Now, let's zoom in on the Marxist hypocrisy—it's a goldmine of double-dealing. Consider their own stalwart, VS Achuthanandan, who previously voiced concerns about Love Jihad, a topic closely linked to safeguarding cultural integrity. However, this self-proclaimed liberal commune proudly refers to the Bharatiya Janata Party (BJP) as a 'communal party"—a clear example of selective amnesia! And let's debunk the lie that 'Love Jihad" is a BJP or RSS invention; it was coined by K.T. Shankaran, then justice of Kerala High Court, in 2009, based on early concerns over forced conversions. The contradiction is profound!

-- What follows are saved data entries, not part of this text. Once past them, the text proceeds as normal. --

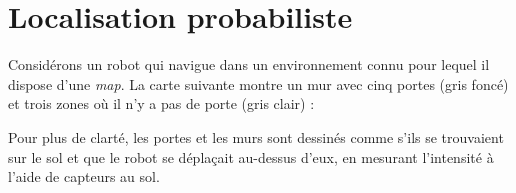 \section{Localisation probabiliste}\label{s.prob-local}

Considérons un robot qui navigue dans un environnement connu pour lequel il dispose d'une \emph{map}. La carte suivante montre un mur avec cinq portes (gris foncé) et trois zones où il n'y a pas de porte (gris clair) :

\begin{center}
\end{center}

Pour plus de clarté, les portes et les murs sont dessinés comme s'ils se trouvaient sur le sol et que le robot se déplaçait au-dessus d'eux, en mesurant l'intensité à l'aide de capteurs au sol.

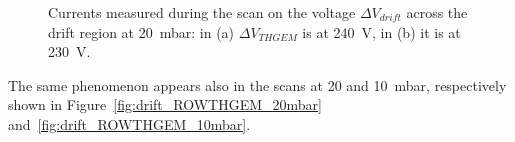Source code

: \documentclass[a4paper, 11 pt]{article}
\newcommand{\Vthgem}{$\Delta V_{THGEM}$}
\newcommand{\Vdrift}{$ \Delta V_{drift}$}
\begin{document}
\begin{figure}[!htb]
	\centering
	\caption{Currents measured during the scan on the voltage \Vdrift{} across the drift region at 20~mbar: in (a) \Vthgem{} is at 240~V, in (b) it is at 230~V.}
	\label{fig:drift_ROWTHGEM_30mbar_both}
\end{figure}

The same phenomenon appears also in the scans at 20 and 10~mbar, respectively shown in Figure~\ref{fig:drift_ROWTHGEM_20mbar} and~\ref{fig:drift_ROWTHGEM_10mbar}.
\end{document}
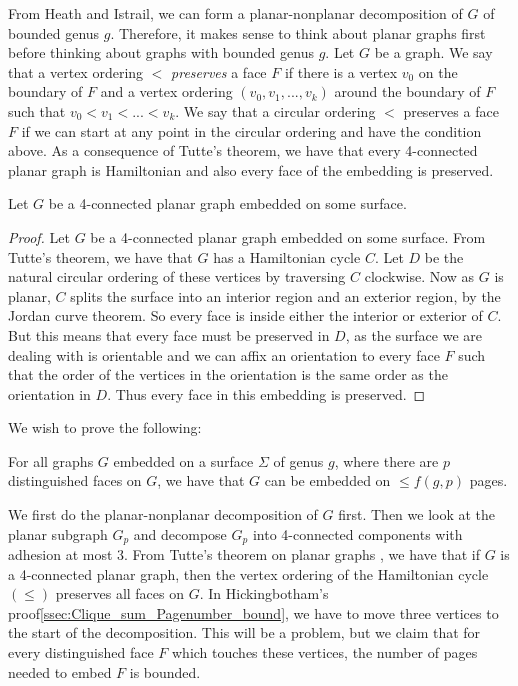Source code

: From Heath and Istrail\cite{heathPagenumberGenusGraphs1992}, we can form a planar-nonplanar decomposition of $G$ of bounded genus $g$. Therefore, it makes sense to think about planar graphs first before thinking about graphs with bounded genus $g$.
Let $G$ be a graph. We say that a vertex ordering $<$ \textit{preserves} a face $F$ if there is a vertex $v_0$ on the boundary of $F$ and a vertex ordering $(v_0, v_1, ..., v_k)$ around the boundary of $F$ such that $v_0 < v_1 < ... < v_k$. We say that a circular ordering $<$ preserves a face $F$ if we can start at any point in the circular ordering and have the condition above. 
As a consequence of Tutte's theorem, we have that every 4-connected planar graph is Hamiltonian and also every face of the embedding is preserved.
\begin{theorem}
	Let $G$ be a 4-connected planar graph embedded on some surface. 
\end{theorem}

\begin{proof}
	Let $G$ be a 4-connected planar graph embedded on some surface. From Tutte's theorem, we have that $G$ has a Hamiltonian cycle $C$. Let $D$ be the natural circular ordering of these vertices by traversing $C$ clockwise. Now as $G$ is planar, $C$ splits the surface into an interior region and an exterior region, by the Jordan curve theorem. So every face is inside either the interior or exterior of $C$. But this means that every face must be preserved in $D$, as the surface we are dealing with is orientable and we can affix an orientation to every face $F$ such that the order of the vertices in the orientation is the same order as the orientation in $D$. Thus every face in this embedding is preserved. 
	
\end{proof}

We wish to prove the following:

\begin{conjecture}\label{conj:4-planar graphs}
	For all graphs $G$ embedded on a surface $\Sigma$ of genus $g$, where there are $p$ distinguished faces on $G$, we have that $G$ can be embedded on $\leq f(g, p)$ pages.
\end{conjecture}
We first do the planar-nonplanar decomposition of $G$ first. 
Then we look at the planar subgraph $G_p$ and decompose $G_p$ into 4-connected components with adhesion at most 3.
From Tutte's theorem on planar graphs \cite{tutteTheoremPlanarGraphs1956}, we have that if $G$ is a 4-connected planar graph, then the vertex ordering of the Hamiltonian cycle $(\leq)$ preserves all faces on $G$.
In Hickingbotham's proof\cref{ssec:Clique_sum_Pagenumber_bound}, we have to move three vertices to the start of the decomposition. This will be a problem, but we claim that for every distinguished face $F$ which touches these vertices, the number of pages needed to embed $F$ is bounded.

Then there's the temple endowment heist: the government rakes in crores from Hindu temples, feasting on sacred funds, while its atheistic core spits on religion. No deity graces their pantheon, yet they dine on the faithful's offerings with a straight face. This fake secularism isn't a Kerala quirk—it's a plague in Indian politics, and the BJP's bold exposé is rattling these fraudsters to their bones.

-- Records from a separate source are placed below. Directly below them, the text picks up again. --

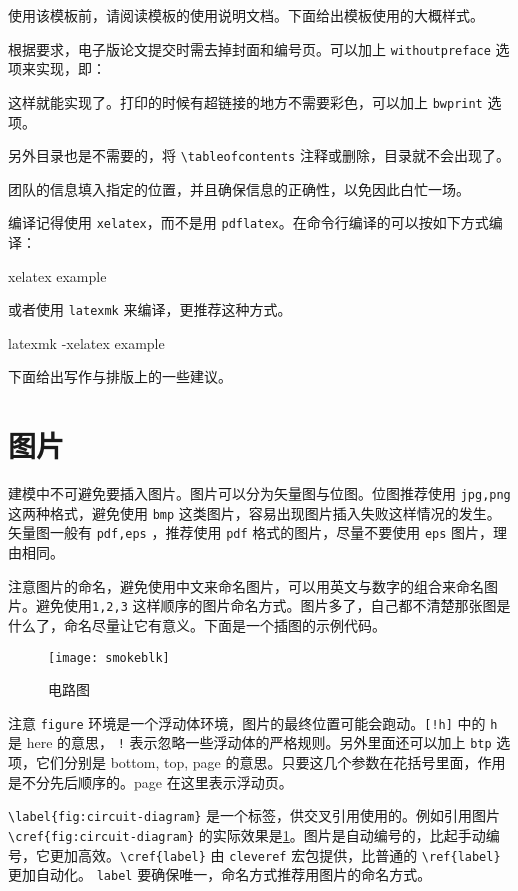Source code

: \documentclass[withoutpreface,bwprint]{cumcmthesis}
\begin{document}
使用该模板前，请阅读模板的使用说明文档。下面给出模板使用的大概样式。

根据要求，电子版论文提交时需去掉封面和编号页。可以加上 \verb|withoutpreface|  选项来实现，即：
这样就能实现了。打印的时候有超链接的地方不需要彩色，可以加上 \verb|bwprint| 选项。

另外目录也是不需要的，将 \verb|\tableofcontents| 注释或删除，目录就不会出现了。

团队的信息填入指定的位置，并且确保信息的正确性，以免因此白忙一场。

编译记得使用 \verb|xelatex|，而不是用 \verb|pdflatex|。在命令行编译的可以按如下方式编译：
\begin{tcode}
	xelatex example
\end{tcode}
或者使用 \verb|latexmk| 来编译，更推荐这种方式。
\begin{tcode}
	latexmk -xelatex example
\end{tcode}

下面给出写作与排版上的一些建议。

\section{图片}

建模中不可避免要插入图片。图片可以分为矢量图与位图。位图推荐使用 \verb|jpg,png| 这两种格式，避免使用 \verb|bmp| 这类图片，容易出现图片插入失败这样情况的发生。矢量图一般有 \verb|pdf,eps| ，推荐使用 \verb|pdf|  格式的图片，尽量不要使用 \verb|eps| 图片，理由相同。

注意图片的命名，避免使用中文来命名图片，可以用英文与数字的组合来命名图片。避免使用\verb|1,2,3| 这样顺序的图片命名方式。图片多了，自己都不清楚那张图是什么了，命名尽量让它有意义。下面是一个插图的示例代码。
\begin{figure}[!h]
    \centering
    \texttt{[image: smokeblk]}
    \caption{电路图}
    \label{fig:circuit-diagram}
\end{figure}

注意 \verb|figure| 环境是一个浮动体环境，图片的最终位置可能会跑动。\verb|[!h]| 中的 \verb|h| 是 here 的意思， \verb|!| 表示忽略一些浮动体的严格规则。另外里面还可以加上 \verb|btp| 选项，它们分别是 bottom, top, page 的意思。只要这几个参数在花括号里面，作用是不分先后顺序的。page 在这里表示浮动页。

\verb|\label{fig:circuit-diagram}| 是一个标签，供交叉引用使用的。例如引用图片 \verb|\cref{fig:circuit-diagram}| 的实际效果是\cref{fig:circuit-diagram}。图片是自动编号的，比起手动编号，它更加高效。\verb|\cref{label}| 由 \verb|cleveref| 宏包提供，比普通的 \verb|\ref{label}| 更加自动化。 \verb|label| 要确保唯一，命名方式推荐用图片的命名方式。
\end{document}
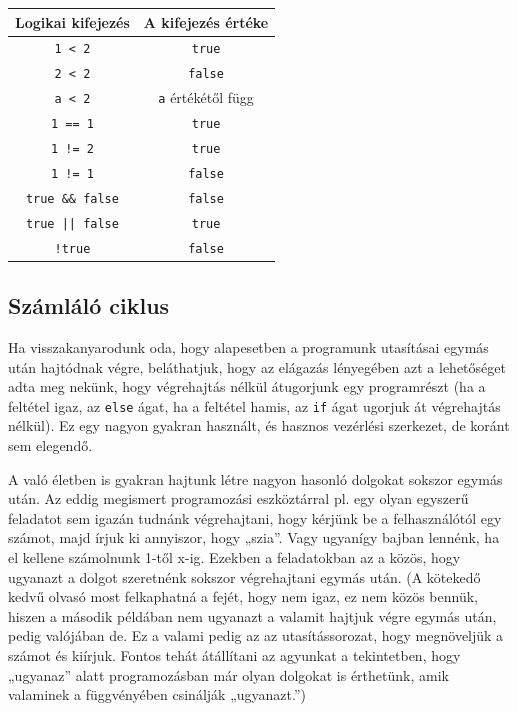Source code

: \documentclass[a4paper]{article}
\begin{document}
\begin{center}
	\begin{tabular}{||c | c||} 
		\hline
		Logikai kifejezés & A kifejezés értéke \\ %
		\hline\hline
		\lstinline[]$1 < 2$ & \lstinline[]$true$ \\
		\hline
		\lstinline[]$2 < 2$ & \lstinline[]$false$ \\
		\hline
		\lstinline[]$a < 2$ & \lstinline[]$a$ értékétől függ \\
		\hline
		\lstinline[]$1 == 1$ & \lstinline[]$true$ \\
		\hline
		\lstinline[]$1 != 2$ & \lstinline[]$true$ \\
		\hline
		\lstinline[]$1 != 1$ & \lstinline[]$false$ \\
		\hline
		\lstinline[]$true && false$ & \lstinline[]$false$ \\
		\hline
		\lstinline[]$true || false$ & \lstinline[]$true$ \\
		\hline
		\lstinline[]$!true$ & \lstinline[]$false$ \\
		\hline
	\end{tabular}
\end{center}

\subsection{Számláló ciklus}
Ha visszakanyarodunk oda, hogy alapesetben a programunk utasításai egymás után hajtódnak végre, beláthatjuk, hogy az elágazás lényegében azt a lehetőséget adta meg nekünk, hogy végrehajtás nélkül átugorjunk egy programrészt (ha a feltétel igaz, az \lstinline{else} ágat, ha a feltétel hamis, az \lstinline{if} ágat ugorjuk át végrehajtás nélkül). Ez egy nagyon gyakran használt, és hasznos vezérlési szerkezet, de koránt sem elegendő.

A való életben is gyakran hajtunk létre nagyon hasonló dolgokat sokszor egymás után. Az eddig megismert programozási eszköztárral pl. egy olyan egyszerű feladatot sem igazán tudnánk végrehajtani, hogy kérjünk be a felhasználótól egy számot, majd írjuk ki annyiszor, hogy „szia”. Vagy ugyanígy bajban lennénk, ha el kellene számolnunk 1-től x-ig. Ezekben a feladatokban az a közös, hogy ugyanazt a dolgot szeretnénk sokszor végrehajtani egymás után. (A kötekedő kedvű olvasó most felkaphatná a fejét, hogy nem igaz, ez nem közös bennük, hiszen a második példában nem ugyanazt a valamit hajtjuk végre egymás után, pedig valójában de. Ez a valami pedig az az utasítássorozat, hogy megnöveljük a számot és kiírjuk. Fontos tehát átállítani az agyunkat a tekintetben, hogy „ugyanaz” alatt programozásban már olyan dolgokat is érthetünk, amik valaminek a függvényében csinálják „ugyanazt.”)
\end{document}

Dig deeper, and the stench thickens. The Adhikari Thesis, a communist relic, once brazenly pushed for Bharat's balkanization, dreaming of splintering this ancient land into petty fiefdoms. These same ideologues are now using 'unity" as a shield to attack a school ritual, displaying a level of hypocrisy so thick that it could be cut with a sickle.

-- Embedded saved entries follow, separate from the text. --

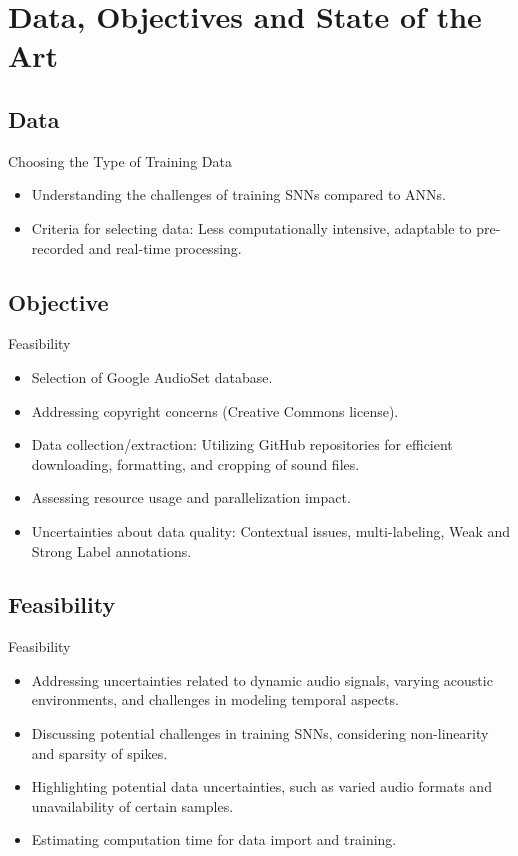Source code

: \documentclass[aspectratio=169, 11pt]{beamer}
\begin{document}
\section{Data, Objectives and State of the Art}

\subsection{Data}

\begin{frame}{Choosing the Type of Training Data}
  \begin{itemize}
    \item Understanding the challenges of training SNNs compared to ANNs.
    \item Criteria for selecting data: Less computationally intensive, adaptable to pre-recorded and real-time processing.
  \end{itemize}
\end{frame}

\subsection{Objective}

\begin{frame}{Feasibility}
  \begin{itemize}
    \item Selection of Google AudioSet database.
    \item Addressing copyright concerns (Creative Commons license).
    \item Data collection/extraction: Utilizing GitHub repositories for efficient downloading, formatting, and cropping of sound files.
    \item Assessing resource usage and parallelization impact.
    \item Uncertainties about data quality: Contextual issues, multi-labeling, Weak and Strong Label annotations.
  \end{itemize}
\end{frame}



\subsection{Feasibility}

\begin{frame}{Feasibility}
  \begin{itemize}
    \item Addressing uncertainties related to dynamic audio signals, varying acoustic environments, and challenges in modeling temporal aspects.
    \item Discussing potential challenges in training SNNs, considering non-linearity and sparsity of spikes.
    \item Highlighting potential data uncertainties, such as varied audio formats and unavailability of certain samples.
    \item Estimating computation time for data import and training.
  \end{itemize}
\end{frame}
\end{document}
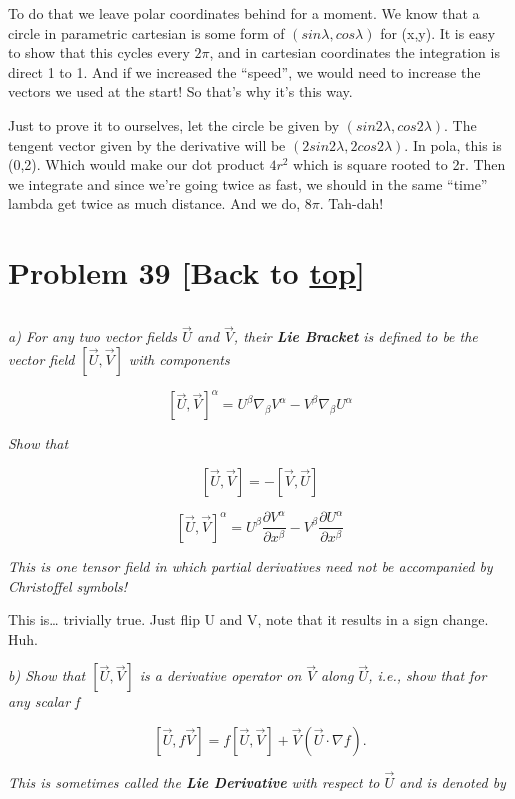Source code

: \documentclass[landscape,letterpaper,10pt,english]{article}
\begin{document}
To do that we leave polar coordinates behind for a moment. We know that
a circle in parametric cartesian is some form of
\((sin\lambda,cos\lambda)\) for (x,y). It is easy to show that this
cycles every \(2\pi\), and in cartesian coordinates the integration is
direct 1 to 1. And if we increased the ``speed'', we would need to
increase the vectors we used at the start! So that's why it's this way.

Just to prove it to ourselves, let the circle be given by
\((sin2\lambda,cos2\lambda)\). The tengent vector given by the
derivative will be \((2sin2\lambda,2cos2\lambda)\). In pola, this is
(0,2). Which would make our dot product \(4r^2\) which is square rooted
to 2r. Then we integrate and since we're going twice as fast, we should
in the same ``time'' lambda get twice as much distance. And we do,
\(8\pi\). Tah-dah!

    \hypertarget{problem-39-back-to-top}{%
\section{\texorpdfstring{Problem 39 {[}Back to
\hyperref[toc]{top}{]}}{Problem 39 {[}Back to {]}}}\label{problem-39-back-to-top}}

\[\label{P39}\]

\emph{a) For any two vector fields \(\vec U\) and \(\vec V\), their
\textbf{Lie Bracket} is defined to be the vector field
\([\vec U, \vec V]\) with components}

\[ [\vec U, \vec V]^\alpha = U^\beta \nabla_\beta V^\alpha - V^\beta \nabla_\beta U^\alpha \]

\emph{Show that}

\[ [\vec U, \vec V] = -[\vec V, \vec U] \]

\[ [\vec U, \vec V]^\alpha = U^\beta \frac{\partial V^\alpha}{\partial x^\beta} - V^\beta \frac{\partial U^\alpha}{\partial x^\beta} \]

\emph{This is one tensor field in which partial derivatives need not be
accompanied by Christoffel symbols!}

    This is\ldots{} trivially true. Just flip U and V, note that it results
in a sign change. Huh.

    \emph{b) Show that \([\vec U, \vec V]\) is a derivative operator on
\(\vec V\) along \(\vec U\), i.e., show that for any scalar f}

\[ [\vec U, f\vec V] = f[\vec U, \vec V] + \vec V(\vec U \cdot \nabla f). \]

\emph{This is sometimes called the \textbf{Lie Derivative} with respect
to \(\vec U\) and is denoted by}
\end{document}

Beyond Kerala, the Marxist playbook reeks of the same duplicity. In West Bengal, the 2007 Nandigram massacre saw farmers gunned down for resisting land grabs—equality with a body count, Marxist-style. In Tripura, communist cadres torched homes to enforce their writ, proving their 'people's rule" is thuggery with a manifesto. Kerala's hartal-happy enforcers mirror this, forcing a 'Bharat Bandh' that Bharat largely ignored, exposing their muscle over merit. Even their own leader, Achuthanandan, later distanced himself from the party line on Love Jihad, yet the government clings to denial, a classic case of ideological flip-flopping.
The Guru Poojan row is a symptom of this deeper rot. When the Kerala Governor defended the ritual as cultural heritage, the communist chorus cried foul, pinning RSS agendas on him. But let's flip it: why is respecting a guru 'feudal" when Marxist leaders demand blind loyalty from their cadres? The contradiction is a comedy of errors—Marxism, with its Western lens, has long peddled the myth that spirituality and modernity can't mix. Bunkum! Bharat's rishis built Nalanda while Europe stumbled in the Dark Ages. This deracination agenda, a Marxist mirage, aims to erase our dharmic vanity, swapping it for a hollow materialism that alienates us from our essence. Their hypocrisy peaks when they mock Guru Poojan while pocketing temple gold—sacred funds funding their secular sermonising.
Globally, their cousins amplify this farce. China's atheist regime bans religion, Cuba's communist utopia crumbles with no faith to lean on, yet Kerala's Left plays a softer game—co-opting Hindu symbols for votes, then trashing them when convenient. Le Monde once dubbed Kerala's communism 'tropical," a quirky mashup of Marx and Krishna, but it's a sham alliance—embraced for ballots, ditched for dogma. The Guru Poojan row is their latest betrayal, a slap to a culture that weathered invasions, only to be judged by ideologues who'd rather genuflect to foreign theorists than honor local traditions.
advetisement
The BJP's rise in the public psyche is shaking this farcical show. PM Narendra Modi's blend of development (Vikas) and dharmic pride (Virasat) exposes the Left's hollow secularism. The Kerala government's knee-jerk reaction—ordering probes into a school ritual—smacks of desperation, if not vexation. From hounding Asianet reporters exposing college scams to muzzling temple boards, this regime thrives on control, not conscience. Their Marxist hypocrisy isn't just a Kerala flaw—it's a national embarrassment, and the BJP's unapologetic stance is the mirror they dread.